*EXERCISE BRIEF:* Taking the line with "了颐宁那样的眼神，颐宁从来不会这样看他。" as the first and the last line of the entries as the final one, copy that span exactly.
..............................
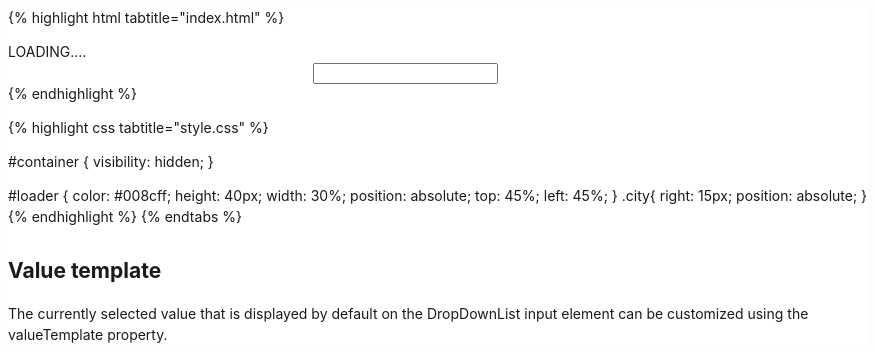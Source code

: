 {% highlight html tabtitle="index.html" %}

<!DOCTYPE html>
<html lang="en">

<head>
    <title>Essential JS 2 DropDownList</title>
    <meta charset="utf-8" />
    <meta name="viewport" content="width=device-width, initial-scale=1.0" />
    <meta name="description" content="Typescript UI Controls" />
    <meta name="author" content="Syncfusion" />
    <link href="styles.css" rel="stylesheet" />
    <link href="//cdn.syncfusion.com/ej2/ej2-base/styles/material.css" rel="stylesheet" />
    <link href="//cdn.syncfusion.com/ej2/ej2-inputs/styles/material.css" rel="stylesheet" />
    <link href="//cdn.syncfusion.com/ej2/ej2-dropdowns/styles/material.css" rel="stylesheet" />
    <script src="https://cdnjs.cloudflare.com/ajax/libs/systemjs/0.19.38/system.js"></script>
    <script src="systemjs.config.js"></script>
</head>

<body>
    <div id='loader'>LOADING....</div>
    <div id='container' style="margin:0 auto; width:250px;">
        <input type="text" id='ddlelement' />
    </div>
</body>

</html>
{% endhighlight %}

{% highlight css tabtitle="style.css" %}

#container {
    visibility: hidden;
}

#loader {
  color: #008cff;
  height: 40px;
  width: 30%;
  position: absolute;
  top: 45%;
  left: 45%;
}
.city{
    right: 15px;
    position: absolute;
}
{% endhighlight %}
{% endtabs %}


## Value template

The currently selected value that is displayed by default on the DropDownList input element can be customized using the valueTemplate property.
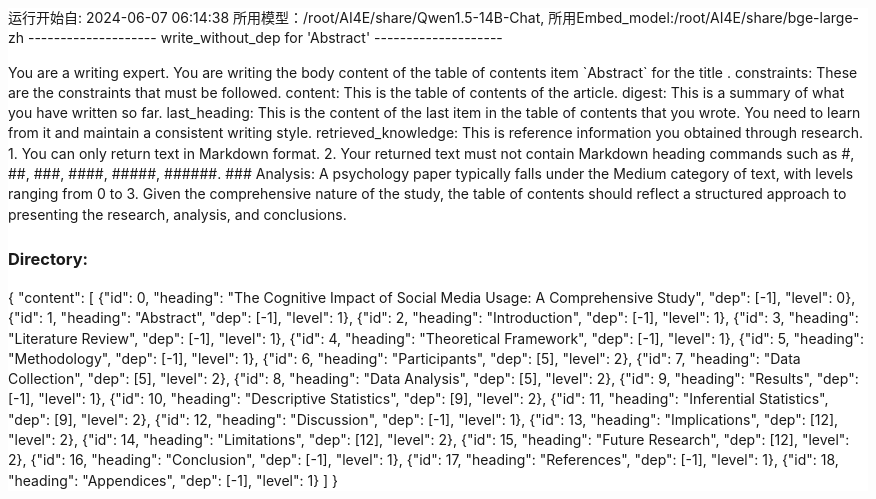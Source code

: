 运行开始自: 2024-06-07 06:14:38
所用模型：/root/AI4E/share/Qwen1.5-14B-Chat, 所用Embed_model:/root/AI4E/share/bge-large-zh
-------------------- write_without_dep for 'Abstract' --------------------

<role>
You are a writing expert.
</role>
<rule>
You are writing the body content of the table of contents item `Abstract` for the title <The Cognitive Impact of Social Media Usage: A Comprehensive Study>.
constraints: These are the constraints that must be followed.
content: This is the table of contents of the article.
digest: This is a summary of what you have written so far.
last_heading: This is the content of the last item in the table of contents that you wrote. You need to learn from it and maintain a consistent writing style.
retrieved_knowledge: This is reference information you obtained through research.
</rule>
<constraints>
1. You can only return text in Markdown format.
2. Your returned text must not contain Markdown heading commands such as #, ##, ###, ####, #####, ######.
</constraints>
<content>
### Analysis:
A psychology paper typically falls under the Medium category of text, with levels ranging from 0 to 3. Given the comprehensive nature of the study, the table of contents should reflect a structured approach to presenting the research, analysis, and conclusions.

### Directory:
<JSON>
{
    "content": [
        {"id": 0, "heading": "The Cognitive Impact of Social Media Usage: A Comprehensive Study", "dep": [-1], "level": 0},
        {"id": 1, "heading": "Abstract", "dep": [-1], "level": 1},
        {"id": 2, "heading": "Introduction", "dep": [-1], "level": 1},
        {"id": 3, "heading": "Literature Review", "dep": [-1], "level": 1},
        {"id": 4, "heading": "Theoretical Framework", "dep": [-1], "level": 1},
        {"id": 5, "heading": "Methodology", "dep": [-1], "level": 1},
        {"id": 6, "heading": "Participants", "dep": [5], "level": 2},
        {"id": 7, "heading": "Data Collection", "dep": [5], "level": 2},
        {"id": 8, "heading": "Data Analysis", "dep": [5], "level": 2},
        {"id": 9, "heading": "Results", "dep": [-1], "level": 1},
        {"id": 10, "heading": "Descriptive Statistics", "dep": [9], "level": 2},
        {"id": 11, "heading": "Inferential Statistics", "dep": [9], "level": 2},
        {"id": 12, "heading": "Discussion", "dep": [-1], "level": 1},
        {"id": 13, "heading": "Implications", "dep": [12], "level": 2},
        {"id": 14, "heading": "Limitations", "dep": [12], "level": 2},
        {"id": 15, "heading": "Future Research", "dep": [12], "level": 2},
        {"id": 16, "heading": "Conclusion", "dep": [-1], "level": 1},
        {"id": 17, "heading": "References", "dep": [-1], "level": 1},
        {"id": 18, "heading": "Appendices", "dep": [-1], "level": 1}
    ]
}
</JSON>

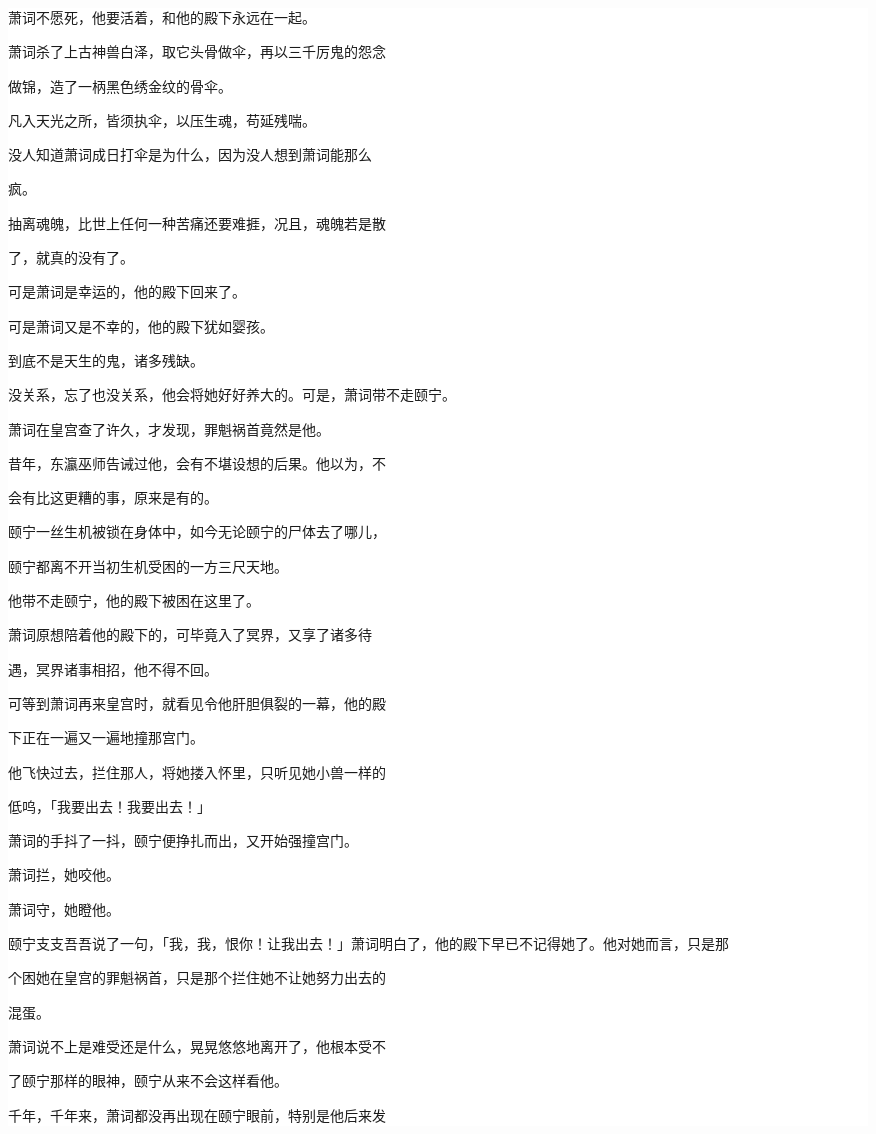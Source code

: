 萧词不愿死，他要活着，和他的殿下永远在一起。

萧词杀了上古神兽白泽，取它头骨做伞，再以三千厉鬼的怨念

做锦，造了一柄黑色绣金纹的骨伞。

凡入天光之所，皆须执伞，以压生魂，苟延残喘。

没人知道萧词成日打伞是为什么，因为没人想到萧词能那么

疯。

抽离魂魄，比世上任何一种苦痛还要难捱，况且，魂魄若是散

了，就真的没有了。

可是萧词是幸运的，他的殿下回来了。

可是萧词又是不幸的，他的殿下犹如婴孩。

到底不是天生的鬼，诸多残缺。

没关系，忘了也没关系，他会将她好好养大的。可是，萧词带不走颐宁。

萧词在皇宫查了许久，才发现，罪魁祸首竟然是他。

昔年，东瀛巫师告诫过他，会有不堪设想的后果。他以为，不

会有比这更糟的事，原来是有的。

颐宁一丝生机被锁在身体中，如今无论颐宁的尸体去了哪儿，

颐宁都离不开当初生机受困的一方三尺天地。

他带不走颐宁，他的殿下被困在这里了。

萧词原想陪着他的殿下的，可毕竟入了冥界，又享了诸多待

遇，冥界诸事相招，他不得不回。

可等到萧词再来皇宫时，就看见令他肝胆俱裂的一幕，他的殿

下正在一遍又一遍地撞那宫门。

他飞快过去，拦住那人，将她搂入怀里，只听见她小兽一样的

低呜，「我要出去！我要出去！」

萧词的手抖了一抖，颐宁便挣扎而出，又开始强撞宫门。

萧词拦，她咬他。

萧词守，她瞪他。

颐宁支支吾吾说了一句，「我，我，恨你！让我出去！」萧词明白了，他的殿下早已不记得她了。他对她而言，只是那

个困她在皇宫的罪魁祸首，只是那个拦住她不让她努力出去的

混蛋。

萧词说不上是难受还是什么，晃晃悠悠地离开了，他根本受不

了颐宁那样的眼神，颐宁从来不会这样看他。

千年，千年来，萧词都没再出现在颐宁眼前，特别是他后来发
..............................
*YOUR RESPONSE:*
了颐宁那样的眼神，颐宁从来不会这样看他。

千年，千年来，萧词都没再出现在颐宁眼前，特别是他后来发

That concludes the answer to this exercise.